Complicating matters for moderate Democrats is the sense among liberals that their party has tried a comparatively cautious approach too many times, with little to show for it. Hillary Clinton struggled to unite the left and the center in 2016, both in the primary and the general election, while earlier center-left nominees, like Al Gore in 2000 and John Kerry in 2004, fell even further short of that goal. Much of the party is now open to the idea that defensive politics is a loser’s game, and the Sanders-Warren appeals to boldness on Tuesday resonate more powerfully than in the past.

Only a few candidates in recent decades have managed to project a moderate vision of change that still excited much of the Democratic base, and in this century the only candidate fitting that description has been Barack Obama.

The number of candidates who might have the chance to mimic that role — a happy warrior from the political center — might dwindle quickly after Wednesday’s debate. No candidate besides Mr. Biden who is running explicitly as a centrist has qualified yet for the next round of debates in September, though Ms. Klobuchar is said to be close to that threshold.

Mr. Bullock of Montana, for instance, who made a hearty case on Tuesday against the agenda of Ms. Warren and Mr. Sanders, would have to gain quickly in the polls and amass many more campaign donors in order to carry that fight forward into the fall.

In a scenario where Mr. Biden fades and other avowed centrists fail to qualify for the next debate, that could lead moderate voters to take a closer look at a number of liberals who are somewhat less populist and ideological in their instincts than Mr. Sanders and Ms. Warren — people like Mr. Buttigieg or even former Representative Beto O’Rourke of Texas, two young men who have escaped sharp ideological definition, appealing to the left without quite endorsing policies like “Medicare for All.”

Mr. Biden, however, appears determined to reassure Democrats that he can wage that fight on his own. On Wednesday morning, he published a column on drawing a bright contrast with the left on health care policy, and seeking to cast his more incremental position — he favors creating an optional government plan, not “Medicare for all” — as a matter not just of political caution but also principled concern for voters in distress.
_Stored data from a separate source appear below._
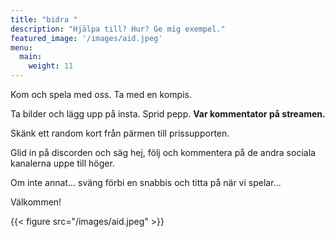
 ```yaml
---
title: "bidra "
description: "Hjälpa till? Hur? Ge mig exempel."
featured_image: '/images/aid.jpeg'
menu:
  main:
    weight: 11
---
```




Kom och spela med oss. Ta med en kompis. 

Ta bilder och lägg upp på insta. Sprid pepp. **Var kommentator på streamen.**  

Skänk ett random kort från pärmen till prissupporten.

Glid in på discorden och säg hej, följ och kommentera på de andra sociala kanalerna uppe till höger.

Om inte annat... sväng förbi en snabbis och titta på när vi spelar...

Välkommen!

{{< figure src="/images/aid.jpeg" >}}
“Time is precious,” Mr. Biden wrote, “and families experiencing health care problems and rising medical bills right now can’t wait for us to start over with a complete overhaul of our health care system.”
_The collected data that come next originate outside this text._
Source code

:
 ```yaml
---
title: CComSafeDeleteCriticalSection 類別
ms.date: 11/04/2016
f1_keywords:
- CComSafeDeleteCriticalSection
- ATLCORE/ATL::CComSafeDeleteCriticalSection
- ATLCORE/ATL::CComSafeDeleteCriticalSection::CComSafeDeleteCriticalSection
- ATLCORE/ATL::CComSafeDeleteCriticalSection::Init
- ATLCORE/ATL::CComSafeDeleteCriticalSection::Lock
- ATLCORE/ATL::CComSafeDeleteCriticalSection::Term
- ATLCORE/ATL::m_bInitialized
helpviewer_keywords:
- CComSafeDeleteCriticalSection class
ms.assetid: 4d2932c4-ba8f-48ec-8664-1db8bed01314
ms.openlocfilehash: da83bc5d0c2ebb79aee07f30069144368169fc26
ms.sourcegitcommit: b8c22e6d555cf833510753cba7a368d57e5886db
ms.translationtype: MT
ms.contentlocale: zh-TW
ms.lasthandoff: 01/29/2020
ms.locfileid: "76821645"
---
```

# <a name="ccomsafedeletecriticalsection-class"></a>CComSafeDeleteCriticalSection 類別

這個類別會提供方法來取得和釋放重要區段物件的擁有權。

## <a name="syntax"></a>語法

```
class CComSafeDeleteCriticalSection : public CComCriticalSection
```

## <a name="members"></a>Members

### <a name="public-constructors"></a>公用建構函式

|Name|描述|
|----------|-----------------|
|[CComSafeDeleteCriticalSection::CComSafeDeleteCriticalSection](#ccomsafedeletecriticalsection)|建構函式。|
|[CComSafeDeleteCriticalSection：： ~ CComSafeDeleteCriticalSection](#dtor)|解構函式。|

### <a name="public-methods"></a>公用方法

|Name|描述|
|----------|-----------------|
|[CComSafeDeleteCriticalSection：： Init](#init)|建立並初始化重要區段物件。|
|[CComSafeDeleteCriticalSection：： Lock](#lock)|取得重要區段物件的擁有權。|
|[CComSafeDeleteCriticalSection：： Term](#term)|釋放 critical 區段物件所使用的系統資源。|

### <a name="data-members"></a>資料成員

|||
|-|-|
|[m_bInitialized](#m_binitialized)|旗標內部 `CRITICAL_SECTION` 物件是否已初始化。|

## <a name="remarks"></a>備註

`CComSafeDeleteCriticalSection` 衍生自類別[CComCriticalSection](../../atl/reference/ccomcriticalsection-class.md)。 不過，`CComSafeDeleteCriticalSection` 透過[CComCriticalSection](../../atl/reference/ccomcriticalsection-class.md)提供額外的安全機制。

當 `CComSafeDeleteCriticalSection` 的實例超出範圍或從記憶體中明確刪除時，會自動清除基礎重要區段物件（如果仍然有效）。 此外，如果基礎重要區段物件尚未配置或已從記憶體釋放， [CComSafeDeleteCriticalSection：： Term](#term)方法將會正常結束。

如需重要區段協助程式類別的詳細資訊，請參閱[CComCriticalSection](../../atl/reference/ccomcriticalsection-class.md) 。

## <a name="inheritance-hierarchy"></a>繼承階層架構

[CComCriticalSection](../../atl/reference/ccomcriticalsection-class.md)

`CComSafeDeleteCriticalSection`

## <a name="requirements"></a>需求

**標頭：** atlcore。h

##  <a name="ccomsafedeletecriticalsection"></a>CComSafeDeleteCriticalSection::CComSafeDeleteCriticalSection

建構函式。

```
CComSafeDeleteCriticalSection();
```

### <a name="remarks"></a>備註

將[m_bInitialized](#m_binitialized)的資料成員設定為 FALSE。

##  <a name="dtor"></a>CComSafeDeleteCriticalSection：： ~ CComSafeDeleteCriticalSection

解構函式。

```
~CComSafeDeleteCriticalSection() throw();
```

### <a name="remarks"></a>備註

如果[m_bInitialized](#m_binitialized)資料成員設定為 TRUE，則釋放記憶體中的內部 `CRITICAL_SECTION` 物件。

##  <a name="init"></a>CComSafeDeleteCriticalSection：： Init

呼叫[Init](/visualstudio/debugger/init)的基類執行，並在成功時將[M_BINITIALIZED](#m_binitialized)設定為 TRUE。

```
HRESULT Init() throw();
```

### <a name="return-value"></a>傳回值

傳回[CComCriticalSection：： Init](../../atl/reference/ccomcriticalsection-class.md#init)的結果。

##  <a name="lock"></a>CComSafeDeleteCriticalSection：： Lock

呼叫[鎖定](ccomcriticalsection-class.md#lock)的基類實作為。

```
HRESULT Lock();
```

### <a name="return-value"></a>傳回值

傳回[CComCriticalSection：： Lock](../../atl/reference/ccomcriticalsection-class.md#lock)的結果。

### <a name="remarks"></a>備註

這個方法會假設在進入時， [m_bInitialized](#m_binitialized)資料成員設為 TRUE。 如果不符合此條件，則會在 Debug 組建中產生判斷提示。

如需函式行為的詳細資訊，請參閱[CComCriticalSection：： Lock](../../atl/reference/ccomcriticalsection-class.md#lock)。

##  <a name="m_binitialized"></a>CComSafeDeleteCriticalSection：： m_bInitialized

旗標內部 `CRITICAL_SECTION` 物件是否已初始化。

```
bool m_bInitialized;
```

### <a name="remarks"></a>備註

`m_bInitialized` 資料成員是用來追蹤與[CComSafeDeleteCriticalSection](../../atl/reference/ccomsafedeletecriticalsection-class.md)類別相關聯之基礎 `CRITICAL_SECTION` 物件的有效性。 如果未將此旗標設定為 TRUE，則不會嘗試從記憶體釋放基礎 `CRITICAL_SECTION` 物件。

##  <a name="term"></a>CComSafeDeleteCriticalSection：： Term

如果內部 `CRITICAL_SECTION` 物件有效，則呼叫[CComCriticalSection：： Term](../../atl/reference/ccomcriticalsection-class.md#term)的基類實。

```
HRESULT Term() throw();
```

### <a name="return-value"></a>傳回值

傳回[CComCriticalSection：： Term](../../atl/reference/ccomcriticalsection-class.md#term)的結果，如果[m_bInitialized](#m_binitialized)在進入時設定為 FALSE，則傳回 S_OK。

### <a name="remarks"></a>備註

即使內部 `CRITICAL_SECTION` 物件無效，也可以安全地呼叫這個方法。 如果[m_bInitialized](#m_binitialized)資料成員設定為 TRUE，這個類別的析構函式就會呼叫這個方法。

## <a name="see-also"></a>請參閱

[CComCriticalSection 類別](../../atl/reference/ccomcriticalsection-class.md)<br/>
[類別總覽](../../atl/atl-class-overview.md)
In talking points circulated to Mr. Biden’s allies on Tuesday evening, after the debate that centered on Mr. Sanders and Ms. Warren, his campaign indicated Mr. Biden was eager to “draw contrast where there are policy disagreements in the field,” most of all on health care. Mr. Biden, the document promised, would use the debate to “demonstrate how we’ll defeat Donald Trump and move the country forward.”

But the document also acknowledged the former vice president might be in for a rough evening, warning that “every candidate’s goal for the second debate is to knock out Biden.”

And while Mr. Biden has projected a fighting spirit in recent days, maintaining that confident posture on the debate stage is another matter entirely.